= National Union of Rail, Post, Telegraph, Telephone, Marine and Aviation Workers =

Belgian trade union

The National Union of Rail, Post, Telegraph, Telephone, Marine and Aviation Workers (Syndicat National des Ouvriers et Employés des Chemins de Fer, Postes, Télégraphes, Téléphone, Marine et Aéronautique, ChPTTMA; Nationaal Syndikaat der Werklieden en Bedienden der Ijzerwegen, Post, Telegraaf, Telefoon, Zeewezen en Vliegwezen, IJPTTZL) was a trade union representing transport and communications workers in Belgium.

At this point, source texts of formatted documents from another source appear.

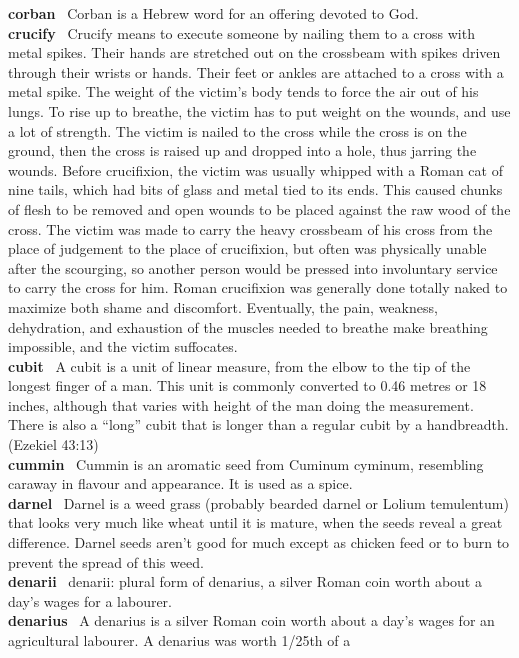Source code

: \textbf{corban}~ Corban is a Hebrew word for an offering devoted to
God.\\
\textbf{crucify}~ Crucify means to execute someone by nailing them to a
cross with metal spikes. Their hands are stretched out on the crossbeam
with spikes driven through their wrists or hands. Their feet or ankles
are attached to a cross with a metal spike. The weight of the victim's
body tends to force the air out of his lungs. To rise up to breathe, the
victim has to put weight on the wounds, and use a lot of strength. The
victim is nailed to the cross while the cross is on the ground, then the
cross is raised up and dropped into a hole, thus jarring the wounds.
Before crucifixion, the victim was usually whipped with a Roman cat of
nine tails, which had bits of glass and metal tied to its ends. This
caused chunks of flesh to be removed and open wounds to be placed
against the raw wood of the cross. The victim was made to carry the
heavy crossbeam of his cross from the place of judgement to the place of
crucifixion, but often was physically unable after the scourging, so
another person would be pressed into involuntary service to carry the
cross for him. Roman crucifixion was generally done totally naked to
maximize both shame and discomfort. Eventually, the pain, weakness,
dehydration, and exhaustion of the muscles needed to breathe make
breathing impossible, and the victim suffocates.\\
\textbf{cubit}~ A cubit is a unit of linear measure, from the elbow to
the tip of the longest finger of a man. This unit is commonly converted
to 0.46 metres or 18 inches, although that varies with height of the man
doing the measurement. There is also a ``long'' cubit that is longer
than a regular cubit by a handbreadth. (Ezekiel 43:13)\\
\textbf{cummin}~ Cummin is an aromatic seed from Cuminum cyminum,
resembling caraway in flavour and appearance. It is used as a spice.\\
\textbf{darnel}~ Darnel is a weed grass (probably bearded darnel or
Lolium temulentum) that looks very much like wheat until it is mature,
when the seeds reveal a great difference. Darnel seeds aren't good for
much except as chicken feed or to burn to prevent the spread of this
weed.\\
\textbf{denarii}~ denarii: plural form of denarius, a silver Roman coin
worth about a day's wages for a labourer.\\
\textbf{denarius}~ A denarius is a silver Roman coin worth about a day's
wages for an agricultural labourer. A denarius was worth 1/25th of a

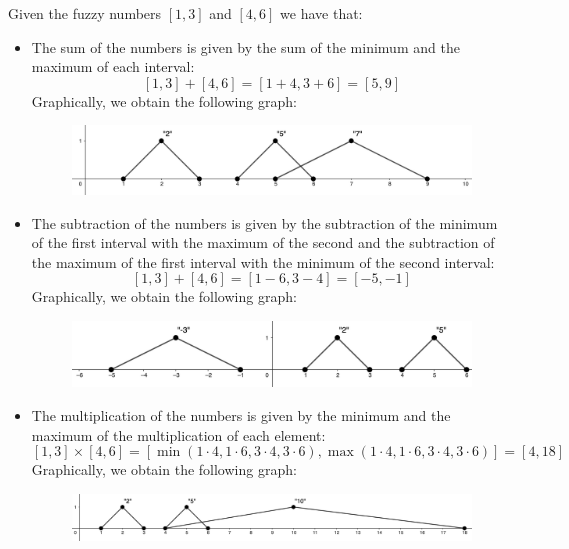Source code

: \documentclass[12pt, a4paper]{report}
\newtheorem[L]{theorem}{Theorem}
\newtheorem[M]{corollary}{Corollary}
\newtheorem[M]{lemma}{Lemma}
\newtheorem[style=S,bodystyle=\normalfont]{definition}{Definition}
\begin{document}
    \begin{example}
        Given the fuzzy numbers $[1,3]$ and $[4,6]$ we have that:
        \begin{itemize}
            \item The sum of the numbers is given by the sum of the minimum and the maximum of each interval:
                \[[1,3]+[4,6]=[1+4,3+6]=[5,9]\]
                Graphically, we obtain the following graph:
                \begin{figure}[H]
                    \centering
                    \includegraphics[width=0.75\linewidth]{images/sum.png}
                \end{figure}
            \item The subtraction of the numbers is given by the subtraction of the minimum of the first interval with the maximum of the 
            second and the subtraction of the maximum of the first interval with the minimum of the second interval:
                \[[1,3]+[4,6]=[1-6,3-4]=[-5,-1]\]
                Graphically, we obtain the following graph:
                \begin{figure}[H]
                    \centering
                    \includegraphics[width=0.75\linewidth]{images/subtraction.png}
                \end{figure}
            \item The multiplication of the numbers is given by the minimum and the maximum of the multiplication of each element:
                \[[1,3] \times [4,6]=[\min(1 \cdot 4, 1 \cdot 6, 3 \cdot 4, 3 \cdot 6),\max(1 \cdot 4, 1 \cdot 6, 3 \cdot 4, 3 \cdot 6)]=[4,18]\]                Graphically, we obtain the following graph:
                \begin{figure}[H]
                    \centering
                    \includegraphics[width=0.75\linewidth]{images/multiplication.png}
                \end{figure}

\end{itemize}
\end{example}
\end{document}
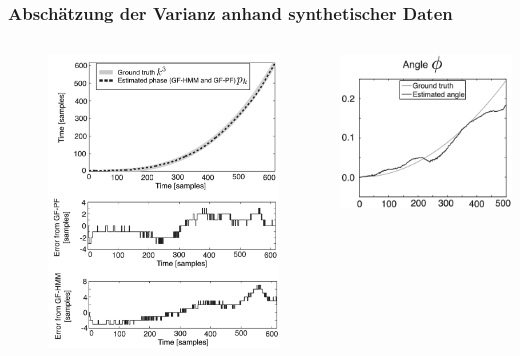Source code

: \documentclass{beamer}
\begin{document}
\begin{frame}\frametitle{Abschätzung der Varianz anhand synthetischer Daten}
\begin{columns}
\begin{column}{.5\textwidth}
\begin{figure}
\centering
\includegraphics[width=\linewidth]{../Bilder/Fig6}
\label{fig:Fig6}
\end{figure}
\end{column}
\begin{column}{.25\textwidth}
\includegraphics[width=\linewidth]{../Bilder/Fig8a}\\

\end{column}
\end{columns}
\end{frame}
\end{document}
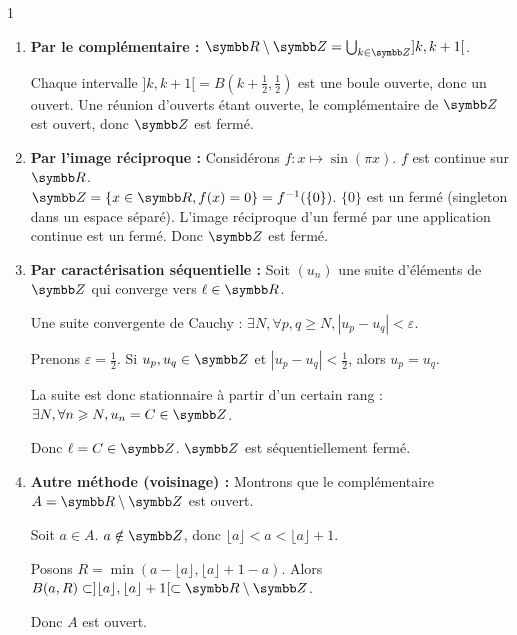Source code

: \begin{correction}{1}
\begin{enumerate}
    \item \textbf{Par le complémentaire :}
        $\R \setminus \Z = \bigcup_{k \in \Z} ]k, k+1[$.

        Chaque intervalle $]k, k+1[ = B(k+\frac{1}{2}, \frac{1}{2})$ est une boule ouverte, donc un ouvert.
        Une réunion d'ouverts étant ouverte, le complémentaire de $\Z$ est ouvert, donc $\Z$ est fermé.

    \item \textbf{Par l'image réciproque :}
        Considérons $f : x \mapsto \sin(\pi x)$.
        $f$ est continue sur $\R$. \\
        $\Z = \{ x \in \R, f(x)=0 \} = f^{-1}(\{0\})$.
        $\{0\}$ est un fermé (singleton dans un espace séparé). 
        L'image réciproque d'un fermé par une application continue est un fermé. 
        Donc $\Z$ est fermé.

    \item \textbf{Par caractérisation séquentielle :}
        Soit $(u_{n})$ une suite d'éléments de $\Z$ qui converge vers $\ell \in \R$.

        Une suite convergente de Cauchy : $\exists N, \forall p,q \geqslant N, |u_{p} - u_{q}| < \varepsilon$.

        Prenons $\varepsilon = \frac{1}{2}$.
        Si $u_{p}, u_{q} \in \Z$ et $|u_{p} - u_{q}| < \frac{1}{2}$, alors $u_{p} = u_{q}$.

        La suite est donc stationnaire à partir d'un certain rang : $\exists N, \forall n \geqslant N, u_{n} = C \in \Z$.

        Donc $\ell = C \in \Z$. $\Z$ est séquentiellement fermé.

    \item \textbf{Autre méthode (voisinage) :}
        Montrons que le complémentaire $A = \R \setminus \Z$ est ouvert.

        Soit $a \in A$. $a \notin \Z$, donc $\lfloor a \rfloor < a < \lfloor a \rfloor + 1$.

        Posons $R = \min(a - \lfloor a \rfloor, \lfloor a \rfloor + 1 - a)$.
        Alors $B(a, R) \subset ]\lfloor a \rfloor, \lfloor a \rfloor + 1[ \subset \R \setminus \Z$.

        Donc $A$ est ouvert.
\end{enumerate}
\end{correction}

The union was founded in 1917, when Prosper de Bruyn organised the merger of numerous railway workers' unions. It also accepted members who worked in communications, and in marine transport, and so was initially known as the National Union of Railways, Post, Telegraph, Telephone and Marine Workers. It affiliated to the Trade Union Commission (SK), and was one of its largest members, with 90,013 members by 1920. It then gradually declined, and by 1937 was down to 41,310 members. That year, it transferred from the SK to its successor, the General Labour Confederation of Belgium. It ceased to operate during World War II, but various branches survived, and in 1942 they merged into the new General Association of Public Services, which soon became part of the General Union of Public Services.